JOHN F. RICHARDS, senior member of the firm of J. F. Richards & Co., was born in Bath County, Va., October 23, 1834. His parents moved to St. Charles, Mo., when he was very young. After his father's death the family moved to Boonville (sic), Mo., and from there to St. Louis, where his mother died. He received his schooling in St. Louis, and at the age of fourteen commenced clerking. From 1849 to 1853 was in the same occupation in Jackson County, Mo. In 1853 he engaged with a mercantile expedition to trade with the Indians-the company being in charge of John S. Shaw, a prominent steamboat captain on the Missouri river. In 1854 Mr. Richards returned to St. Louis, where he entered a hardware establishment, continuing with this firm until 1856, when he removed to Kansas and settled in Leavenworth, and commenced business for himself in 1857. Mr. Richards was married in Jackson County, Mo., June 16, 1857, to Miss Martha A. Harrelson, of that county. Mrs. R. died in February, 1874, leaving five children, of whom there survive, May, Walter B., Helen and George B. He was married to his present wife in Fairport, N. Y., December 1, 1877. She was Mrs. L. M. Durfee, of Leavenworth, Kas. Mr. Richards is a Knight Templar in the Masonic Fraternity. Has been, at times, a member of the City Council and School Board.
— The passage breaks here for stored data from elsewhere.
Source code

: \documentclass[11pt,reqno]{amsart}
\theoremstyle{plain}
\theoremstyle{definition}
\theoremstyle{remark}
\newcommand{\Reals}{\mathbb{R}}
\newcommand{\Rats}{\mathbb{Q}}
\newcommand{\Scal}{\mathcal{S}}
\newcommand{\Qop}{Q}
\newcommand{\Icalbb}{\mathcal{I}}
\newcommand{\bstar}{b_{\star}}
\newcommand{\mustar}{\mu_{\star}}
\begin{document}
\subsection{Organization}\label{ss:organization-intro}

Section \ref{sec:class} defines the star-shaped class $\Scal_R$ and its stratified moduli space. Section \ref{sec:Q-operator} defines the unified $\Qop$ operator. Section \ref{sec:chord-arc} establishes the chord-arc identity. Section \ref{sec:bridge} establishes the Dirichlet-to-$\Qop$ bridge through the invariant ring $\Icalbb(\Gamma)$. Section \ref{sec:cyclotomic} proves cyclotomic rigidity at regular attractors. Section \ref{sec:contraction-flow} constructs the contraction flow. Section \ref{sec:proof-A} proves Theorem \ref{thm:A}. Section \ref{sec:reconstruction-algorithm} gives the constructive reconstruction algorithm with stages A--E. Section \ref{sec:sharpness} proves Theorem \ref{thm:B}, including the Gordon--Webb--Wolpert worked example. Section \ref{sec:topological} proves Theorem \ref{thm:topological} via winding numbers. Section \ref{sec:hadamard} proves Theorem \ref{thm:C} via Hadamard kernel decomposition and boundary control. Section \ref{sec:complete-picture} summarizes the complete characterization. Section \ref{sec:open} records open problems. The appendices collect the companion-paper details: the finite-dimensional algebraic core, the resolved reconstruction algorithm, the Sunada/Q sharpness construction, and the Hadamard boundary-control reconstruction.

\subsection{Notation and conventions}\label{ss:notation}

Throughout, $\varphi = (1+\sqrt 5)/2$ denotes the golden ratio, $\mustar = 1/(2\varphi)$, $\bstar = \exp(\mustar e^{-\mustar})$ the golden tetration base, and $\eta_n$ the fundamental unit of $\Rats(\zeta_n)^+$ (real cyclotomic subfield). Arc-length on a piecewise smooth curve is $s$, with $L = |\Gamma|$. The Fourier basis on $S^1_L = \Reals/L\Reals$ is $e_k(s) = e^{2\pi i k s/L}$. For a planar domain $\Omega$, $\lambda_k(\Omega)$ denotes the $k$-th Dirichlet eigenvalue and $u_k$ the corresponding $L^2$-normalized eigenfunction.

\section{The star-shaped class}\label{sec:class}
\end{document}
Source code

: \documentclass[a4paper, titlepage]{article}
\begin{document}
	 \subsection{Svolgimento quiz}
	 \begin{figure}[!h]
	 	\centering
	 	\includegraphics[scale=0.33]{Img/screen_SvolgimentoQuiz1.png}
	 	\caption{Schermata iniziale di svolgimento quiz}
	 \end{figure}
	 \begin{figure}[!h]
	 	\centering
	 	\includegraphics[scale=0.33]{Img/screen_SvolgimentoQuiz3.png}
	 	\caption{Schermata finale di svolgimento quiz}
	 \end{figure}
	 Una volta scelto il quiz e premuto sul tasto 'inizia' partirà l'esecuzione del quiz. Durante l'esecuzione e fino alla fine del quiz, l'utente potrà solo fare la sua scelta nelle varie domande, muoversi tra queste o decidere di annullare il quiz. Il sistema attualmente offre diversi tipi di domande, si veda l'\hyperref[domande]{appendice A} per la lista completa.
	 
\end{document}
J. F. RICHARDS & Co., wholesale dealers in hardware, cutlery, iron, steel, etc. Established by Mr. Richards in 1857. The house has had a steady growth of business for years. They occupy two stores, both three stories and basement structures, 25x125, and do a business of $250,000 to $300,000 yearly. Mr. Richards is also head of the Richards & Conover Hardware Co., of Kansas City. This business was established in 1875, the present Company being organized in January, 1882. They employ eight salesmen on the road. Have about twenty-seven employees in the house and with a stock of $200,000 to $250,000, do an estimate business of $600,000 to $700,000 yearly. One peculiar feature of their business is that about two-thirds of it is done on open orders. The elegant and substantial building they occupy on the corner of Fifth and Wyandotte streets in Kansas City, Mo., was erected in 1881 by Mr. Richards for their business, and is one of the best buildings in the city.
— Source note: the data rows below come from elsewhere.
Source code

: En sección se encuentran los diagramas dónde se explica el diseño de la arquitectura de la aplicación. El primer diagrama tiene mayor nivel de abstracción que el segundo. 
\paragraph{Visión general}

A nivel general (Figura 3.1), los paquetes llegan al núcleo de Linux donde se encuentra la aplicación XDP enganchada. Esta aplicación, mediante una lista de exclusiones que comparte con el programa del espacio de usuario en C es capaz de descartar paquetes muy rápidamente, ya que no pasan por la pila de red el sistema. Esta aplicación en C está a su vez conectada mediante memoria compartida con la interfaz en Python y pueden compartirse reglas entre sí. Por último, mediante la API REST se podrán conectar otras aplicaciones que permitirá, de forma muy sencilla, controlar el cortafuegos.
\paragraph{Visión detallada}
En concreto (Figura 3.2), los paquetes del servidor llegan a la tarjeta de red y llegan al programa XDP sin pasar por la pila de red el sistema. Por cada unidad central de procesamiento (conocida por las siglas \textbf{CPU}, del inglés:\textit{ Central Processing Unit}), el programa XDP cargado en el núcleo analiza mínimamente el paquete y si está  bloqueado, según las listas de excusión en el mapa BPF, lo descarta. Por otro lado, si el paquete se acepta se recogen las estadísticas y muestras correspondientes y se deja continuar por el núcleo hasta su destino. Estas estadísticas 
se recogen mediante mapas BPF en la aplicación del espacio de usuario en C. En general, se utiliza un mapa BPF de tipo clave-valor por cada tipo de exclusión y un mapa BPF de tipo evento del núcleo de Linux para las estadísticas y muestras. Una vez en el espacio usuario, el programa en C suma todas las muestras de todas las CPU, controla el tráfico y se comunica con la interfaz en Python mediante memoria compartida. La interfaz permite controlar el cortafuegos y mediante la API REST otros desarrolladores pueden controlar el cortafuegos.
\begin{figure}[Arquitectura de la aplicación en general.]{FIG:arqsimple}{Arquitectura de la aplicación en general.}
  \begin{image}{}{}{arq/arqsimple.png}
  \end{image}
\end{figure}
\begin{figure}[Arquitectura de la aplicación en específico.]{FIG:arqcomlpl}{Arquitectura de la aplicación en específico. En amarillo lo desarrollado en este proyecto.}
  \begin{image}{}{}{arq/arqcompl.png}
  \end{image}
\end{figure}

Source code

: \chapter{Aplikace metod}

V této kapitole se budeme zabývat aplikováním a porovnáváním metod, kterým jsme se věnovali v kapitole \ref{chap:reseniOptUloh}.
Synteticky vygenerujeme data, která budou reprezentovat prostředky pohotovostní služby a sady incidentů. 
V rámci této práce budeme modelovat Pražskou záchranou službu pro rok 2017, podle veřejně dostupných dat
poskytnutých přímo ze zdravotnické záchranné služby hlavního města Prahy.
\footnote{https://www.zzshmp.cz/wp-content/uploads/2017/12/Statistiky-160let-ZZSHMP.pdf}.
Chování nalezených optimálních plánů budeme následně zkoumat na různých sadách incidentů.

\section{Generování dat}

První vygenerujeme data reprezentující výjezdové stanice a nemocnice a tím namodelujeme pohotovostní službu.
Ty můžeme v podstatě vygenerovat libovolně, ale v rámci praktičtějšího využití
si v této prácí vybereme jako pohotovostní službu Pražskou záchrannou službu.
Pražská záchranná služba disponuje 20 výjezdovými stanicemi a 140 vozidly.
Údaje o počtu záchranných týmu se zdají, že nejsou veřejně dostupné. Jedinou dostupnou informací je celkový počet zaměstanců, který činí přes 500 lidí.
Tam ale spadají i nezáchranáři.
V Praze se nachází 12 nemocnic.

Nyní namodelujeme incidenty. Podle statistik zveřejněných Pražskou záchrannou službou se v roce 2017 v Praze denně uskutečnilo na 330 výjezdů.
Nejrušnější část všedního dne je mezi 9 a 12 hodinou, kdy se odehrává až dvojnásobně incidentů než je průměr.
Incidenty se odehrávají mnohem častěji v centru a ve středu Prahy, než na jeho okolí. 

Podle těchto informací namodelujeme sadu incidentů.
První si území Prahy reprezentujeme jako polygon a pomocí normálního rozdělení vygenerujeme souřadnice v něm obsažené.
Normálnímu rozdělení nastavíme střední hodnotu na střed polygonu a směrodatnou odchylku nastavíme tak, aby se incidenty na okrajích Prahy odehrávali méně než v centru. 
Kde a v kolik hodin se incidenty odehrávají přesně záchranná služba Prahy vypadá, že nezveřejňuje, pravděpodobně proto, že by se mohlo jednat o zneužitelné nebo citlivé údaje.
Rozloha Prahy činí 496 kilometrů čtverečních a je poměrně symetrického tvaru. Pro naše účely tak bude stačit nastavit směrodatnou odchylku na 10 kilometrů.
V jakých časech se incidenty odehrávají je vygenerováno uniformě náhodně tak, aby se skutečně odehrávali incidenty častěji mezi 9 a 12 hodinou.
JASON P. RICHARDSON, deceased, was born in Paulet, Vermont, February 22, 1822. He moved to Michigan about 1840 and settled in Detroit, where he engaged in mercantile business. In 1854 he settled in Leavenworth, Kas. From 1855 to 1861 he was engaged in mercantile business and from that time until his death was engaged in agricultural pursuits in Leavenworth County. He departed this life in 1882. Mr. Richardson was married in Michigan, to Miss Mary King. They had seven children - George C., Anna, (now Mrs. Davis), William, Fred, Charles, Jason P., Martha. George C. Richardson, of the firm of Harans & Richardson, lessees of the "Kansas Kanning Kompany" Works, was born in Leavenworth, Kas., November 14, 1856. He was the first white male child born in the city. He was educated in his native city, finishing his studies at the Barre Academy, Barre, Vt. He commenced clerking for the firm of Harans & co., millers, and in 1880 was admitted to a share in the business. Is now engaged in operating the Harans & Richardson Mills in Missouri. Mr. Richardson was married in Leavenworth county, May 12, 1861, to Miss Anna Draper of that county. He is a member of the K. of H.
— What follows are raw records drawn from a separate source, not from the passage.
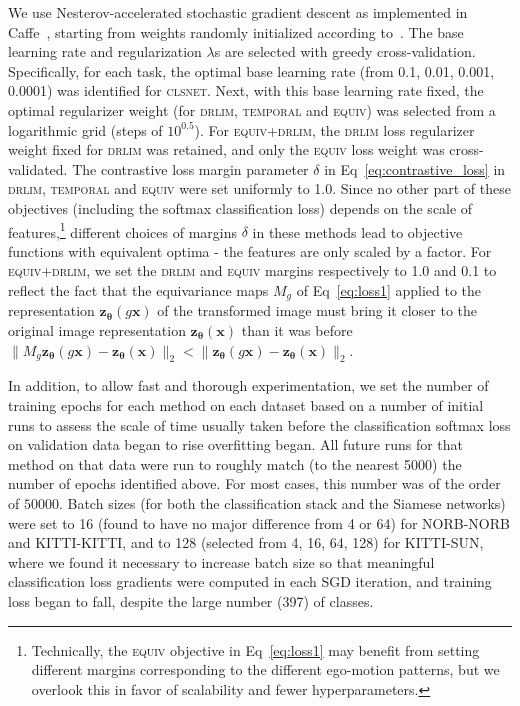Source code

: \documentclass[10pt,twocolumn,letterpaper]{article}
\begin{document}
We use Nesterov-accelerated stochastic gradient descent as implemented in Caffe~\cite{caffe}, starting from weights randomly initialized according to~\cite{xavier}. The base learning rate and regularization $\lambda$s are selected with greedy cross-validation.
Specifically, for each task, the optimal base learning rate (from 0.1, 0.01, 0.001, 0.0001) was identified for \textsc{clsnet}. Next, with this base learning rate fixed, the optimal regularizer weight  (for \textsc{drlim}, \textsc{temporal} and \textsc{equiv}) was selected from a logarithmic grid (steps of $10^{0.5}$). For \textsc{equiv+drlim}, the \textsc{drlim} loss regularizer weight fixed for \textsc{drlim} was retained, and only the \textsc{equiv} loss weight was cross-validated.
The contrastive loss margin parameter $\delta$ in Eq~\eqref{eq:contrastive_loss}
 in \textsc{drlim}, \textsc{temporal} and \textsc{equiv} were set uniformly to 1.0.
Since no other part of these objectives (including the softmax classification loss) depends on the scale of features,\footnote{Technically, the \textsc{equiv} objective in Eq~\eqref{eq:loss1} may benefit from setting different margins corresponding to the different ego-motion patterns, but we overlook this in favor of scalability and fewer hyperparameters.} different choices of margins $\delta$ in these methods lead to objective functions with equivalent optima - the features are only scaled by a factor.
For \textsc{equiv+drlim}, we set the \textsc{drlim} and \textsc{equiv} margins respectively to 1.0 and 0.1
to reflect the fact that the equivariance maps $M_g$ of Eq~\eqref{eq:loss1} applied to the representation $\mathbf{z_{\bm{\theta}}}(g\bm{x})$ of the transformed image must bring it closer to the original image representation $\mathbf{z_{\bm{\theta}}}(\bm{x})$ than it was before \ie$\|M_g \mathbf{z_{\bm{\theta}}}(g\bm{x})- \mathbf{z_{\bm{\theta}}}(\bm{x})\|_2 < \|\mathbf{z_{\bm{\theta}}}(g\bm{x}) - \mathbf{z_{\bm{\theta}}}(\bm{x})\|_2$. %

In addition, to allow fast and thorough experimentation, we set the number of training epochs for each method on each dataset based on a number of initial runs to assess the scale of time usually taken before the classification softmax loss on validation data began to rise \ie overfitting began. All future runs for that method on that data were run to roughly match (to the nearest 5000) the number of epochs identified above. For most cases, this number was of the order of $50000$. Batch sizes (for both the classification stack and the Siamese networks) were set to 16 (found to have no major difference from 4 or 64) for NORB-NORB and KITTI-KITTI, and to 128 (selected from 4, 16, 64, 128) for KITTI-SUN, where we found it necessary to increase batch size so that meaningful classification loss gradients were computed in each SGD iteration, and training loss began to fall, despite the large number (397) of classes.
\end{document}
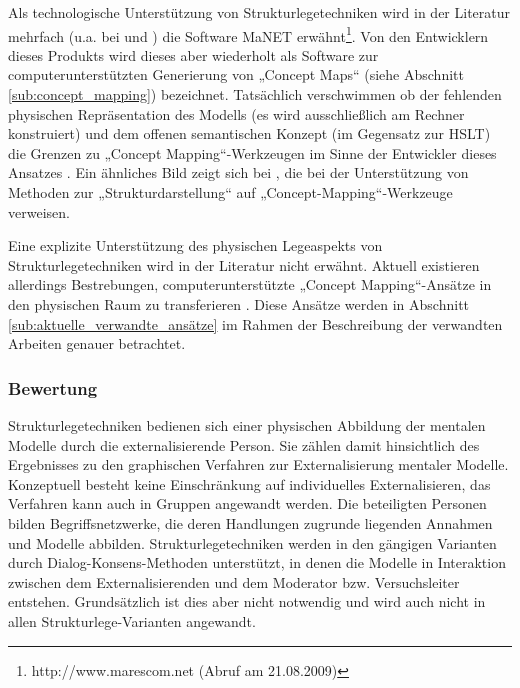 Als technologische Unterstützung von Strukturlegetechniken wird in der Literatur mehrfach (u.a. bei \citep{Huss03} und \citep{Ifenthaler06}) die Software \gls{MaNET} \citep{Eckert98} erwähnt\footnote{http://www.marescom.net (Abruf am 21.08.2009)}. Von den Entwicklern dieses Produkts wird dieses aber wiederholt als Software zur computerunterstützten Generierung von „Concept Maps“ (siehe Abschnitt \ref{sub:concept_mapping}) bezeichnet. Tatsächlich verschwimmen ob der fehlenden physischen Repräsentation des Modells (es wird ausschließlich am Rechner konstruiert) und dem offenen semantischen Konzept (im Gegensatz zur \gls{HSLT}) die Grenzen zu „Concept Mapping“-Werkzeugen im Sinne der Entwickler dieses Ansatzes \citep{Novak06}. Ein ähnliches Bild zeigt sich bei \citep{Mandl00}, die bei der Unterstützung von Methoden zur „Strukturdarstellung“ auf „Concept-Mapping“-Werkzeuge verweisen.

Eine explizite Unterstützung des physischen Legeaspekts von Strukturlegetechniken wird in der Literatur nicht erwähnt. Aktuell existieren allerdings Bestrebungen, computerunterstützte „Concept Mapping“-Ansätze in den physischen Raum zu transferieren \citep{Do-Lenh09} \citep{Tanenbaum09}. Diese Ansätze werden in Abschnitt \ref{sub:aktuelle_verwandte_ansätze} im Rahmen der Beschreibung der verwandten Arbeiten genauer betrachtet.

\subsubsection{Bewertung}

Strukturlegetechniken bedienen sich einer physischen Abbildung der mentalen Modelle durch die externalisierende Person. Sie zählen damit hinsichtlich des Ergebnisses zu den graphischen Verfahren zur Externalisierung mentaler Modelle. Konzeptuell besteht keine Einschränkung auf individuelles Externalisieren, das Verfahren kann auch in Gruppen angewandt werden. Die beteiligten Personen bilden Begriffsnetzwerke, die deren Handlungen zugrunde liegenden Annahmen und Modelle abbilden. Strukturlegetechniken werden in den gängigen Varianten durch Dialog-Konsens-Methoden unterstützt, in denen die Modelle in Interaktion zwischen dem Externalisierenden und dem Moderator bzw. Versuchsleiter entstehen. Grundsätzlich ist dies aber nicht notwendig und wird auch nicht in allen Strukturlege-Varianten angewandt.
HERMAN RICHTER, was born in Saxony, Germany, April 13, 1844. He emigrated from his native country in 1854, landing in New York on his arrival in America. He removed to Chicago, July 18, 1855, and engaged in furniture business in that city, being in the retail trade before the fire of October 9, 1871, and in wholesale after that event. He came to Kansas, October 15, 1878, and has been engaged in furniture business in Leavenworth since that time, his rooms being among the finest in Kansas. He was married in Chicago, June 8, 1866, to Minnie Brandt, a native of that city. They have five children, Laura, Lillie, May, Edwin, Walter, and Harry. Mr. R. is a member of the K. of P.